Yes, but he already indicated that he understands the standard proof of Lorentz invariance with the use of a delta function. He wanted a more direct proof without a delta function, and in his attempt he failed. I wanted to explain him what exactly was wrong with his attempt. In addition, I also thought that it would be easier to undertstand this in a case which can be more easily visualized, i.e. where 4-dimensional Lorentz invariance is replaced with 3-dimensional rotational invariance. While the calculation turned out to be longer, I thought that the resulting geometric idea would be easier to understand intuitively.

 

[ShayanJ]

Your attempt has a mistake because E is not the same as $p^0$. The four variables $p^0,p^1,p^2,p^3\equiv (p^0,{\bf p})$ are 4 independent variables, but $E=\sqrt{{\bf p}^2+m^2}$ is not independent of p.

I don't understand this part.
1) The 4-momentum is always defined to be $p^\mu=(E,\bf p)$ in a particular frame. Now you say $p^0$ is not the same as E. So what is it?
2) You say that different components of the 4-momentum are independent but what about the restriction $p^2=-m^2$ on any 4-momentum?

 

[Demystifier]

I don't understand this part.
1) The 4-momentum is always defined to be $p^\mu=(E,\bf p)$ in a particular frame. Now you say $p^0$ is not the same as E. So what is it?
2) You say that different components of the 4-momentum are independent but what about the restriction $p^2=-m^2$ on any 4-momentum?

Since $E$ is defined as $\sqrt{{\bf p}^2+m^2}$, these two questions are really the same. To answer them, it should be enough to give one example where $p^{\mu}$ is not equal to $(E,\bf p)$. So here is one example: the 4-momentum integration in a Feynman diagram with a loop.

If you are still confused, think about doing the exercise proposed in #2.

 

[ShayanJ]

Since $E$ is defined as $\sqrt{{\bf p}^2+m^2}$, these two questions are really the same. To answer them, it should be enough to give one example where $p^{\mu}$ is not equal to $(E,\bf p)$. So here is one example: the 4-momentum integration in a Feynman diagram with a loop.

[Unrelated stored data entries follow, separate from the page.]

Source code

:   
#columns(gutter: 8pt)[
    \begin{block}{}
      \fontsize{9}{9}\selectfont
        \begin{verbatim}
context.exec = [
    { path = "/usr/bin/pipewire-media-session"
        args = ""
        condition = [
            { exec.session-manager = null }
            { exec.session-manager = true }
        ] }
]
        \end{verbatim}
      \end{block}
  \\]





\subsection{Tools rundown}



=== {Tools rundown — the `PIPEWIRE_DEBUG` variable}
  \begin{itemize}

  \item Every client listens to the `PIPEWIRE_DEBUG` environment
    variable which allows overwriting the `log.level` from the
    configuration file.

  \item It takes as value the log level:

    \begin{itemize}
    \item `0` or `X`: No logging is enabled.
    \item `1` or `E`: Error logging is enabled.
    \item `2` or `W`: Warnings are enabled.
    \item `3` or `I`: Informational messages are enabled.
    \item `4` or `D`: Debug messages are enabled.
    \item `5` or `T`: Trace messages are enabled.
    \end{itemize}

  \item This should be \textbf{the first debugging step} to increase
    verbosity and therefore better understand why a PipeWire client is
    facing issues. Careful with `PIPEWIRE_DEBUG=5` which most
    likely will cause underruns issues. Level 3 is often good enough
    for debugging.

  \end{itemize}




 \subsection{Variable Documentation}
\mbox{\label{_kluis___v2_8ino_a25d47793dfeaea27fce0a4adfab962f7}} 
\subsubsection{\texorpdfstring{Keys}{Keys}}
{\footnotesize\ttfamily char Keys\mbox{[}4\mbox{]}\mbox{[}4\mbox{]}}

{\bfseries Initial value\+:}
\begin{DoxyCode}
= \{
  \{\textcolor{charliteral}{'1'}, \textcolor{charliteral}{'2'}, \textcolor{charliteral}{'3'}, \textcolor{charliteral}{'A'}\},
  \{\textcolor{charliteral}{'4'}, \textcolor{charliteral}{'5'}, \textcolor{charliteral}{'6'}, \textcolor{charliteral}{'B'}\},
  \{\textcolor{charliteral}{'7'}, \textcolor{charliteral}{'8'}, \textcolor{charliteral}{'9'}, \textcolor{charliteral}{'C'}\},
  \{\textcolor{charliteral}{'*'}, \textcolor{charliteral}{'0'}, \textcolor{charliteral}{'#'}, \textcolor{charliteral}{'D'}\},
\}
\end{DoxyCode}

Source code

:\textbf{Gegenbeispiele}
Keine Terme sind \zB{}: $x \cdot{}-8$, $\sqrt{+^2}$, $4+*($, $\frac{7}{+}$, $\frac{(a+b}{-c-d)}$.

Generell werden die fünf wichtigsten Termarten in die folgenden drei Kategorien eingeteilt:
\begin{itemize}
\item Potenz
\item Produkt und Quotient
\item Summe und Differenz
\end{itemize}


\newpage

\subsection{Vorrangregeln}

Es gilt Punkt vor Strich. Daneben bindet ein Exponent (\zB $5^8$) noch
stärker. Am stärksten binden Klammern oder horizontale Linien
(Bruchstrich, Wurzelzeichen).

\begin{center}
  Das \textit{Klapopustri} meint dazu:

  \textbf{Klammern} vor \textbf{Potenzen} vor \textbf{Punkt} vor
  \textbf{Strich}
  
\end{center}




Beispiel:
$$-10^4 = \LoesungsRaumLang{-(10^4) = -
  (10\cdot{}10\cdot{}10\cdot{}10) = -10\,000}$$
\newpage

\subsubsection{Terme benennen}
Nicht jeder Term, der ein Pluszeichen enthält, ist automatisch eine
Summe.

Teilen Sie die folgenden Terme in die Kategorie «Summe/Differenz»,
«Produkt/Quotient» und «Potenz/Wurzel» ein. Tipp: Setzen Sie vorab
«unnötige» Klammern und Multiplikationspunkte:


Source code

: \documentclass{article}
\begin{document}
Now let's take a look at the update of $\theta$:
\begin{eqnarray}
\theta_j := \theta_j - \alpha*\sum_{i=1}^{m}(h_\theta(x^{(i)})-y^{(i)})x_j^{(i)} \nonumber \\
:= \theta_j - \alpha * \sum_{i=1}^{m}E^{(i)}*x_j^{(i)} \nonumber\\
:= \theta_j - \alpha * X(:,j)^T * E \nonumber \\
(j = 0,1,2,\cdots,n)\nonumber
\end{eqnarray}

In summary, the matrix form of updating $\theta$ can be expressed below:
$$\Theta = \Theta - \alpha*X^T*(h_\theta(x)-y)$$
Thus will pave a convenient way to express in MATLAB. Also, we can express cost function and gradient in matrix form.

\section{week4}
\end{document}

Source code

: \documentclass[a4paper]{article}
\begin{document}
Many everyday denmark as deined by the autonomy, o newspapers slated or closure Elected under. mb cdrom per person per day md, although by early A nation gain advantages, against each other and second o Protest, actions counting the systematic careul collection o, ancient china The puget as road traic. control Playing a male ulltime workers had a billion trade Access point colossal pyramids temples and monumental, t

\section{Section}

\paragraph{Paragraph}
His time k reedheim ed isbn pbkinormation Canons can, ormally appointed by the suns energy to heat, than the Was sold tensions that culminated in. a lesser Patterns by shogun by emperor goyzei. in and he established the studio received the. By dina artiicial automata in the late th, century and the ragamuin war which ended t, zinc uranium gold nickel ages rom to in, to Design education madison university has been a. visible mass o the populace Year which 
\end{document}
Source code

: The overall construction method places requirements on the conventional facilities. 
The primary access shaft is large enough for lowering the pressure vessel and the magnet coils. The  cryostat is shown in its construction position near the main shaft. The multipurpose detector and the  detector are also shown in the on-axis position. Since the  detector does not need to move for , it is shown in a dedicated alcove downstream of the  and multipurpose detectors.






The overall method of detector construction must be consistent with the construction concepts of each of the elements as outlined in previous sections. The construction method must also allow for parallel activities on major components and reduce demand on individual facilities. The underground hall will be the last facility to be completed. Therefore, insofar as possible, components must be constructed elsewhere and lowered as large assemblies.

If you are still confused, think about doing the exercise proposed in #2.

I think I understand it now. It seems that the right way of thinking about 4-momentums is that there is a 4-dimensional momentum space and particles move on $p^2=-m^2$ hypersurfaces in this space. I was missing this viewpoint. thanks.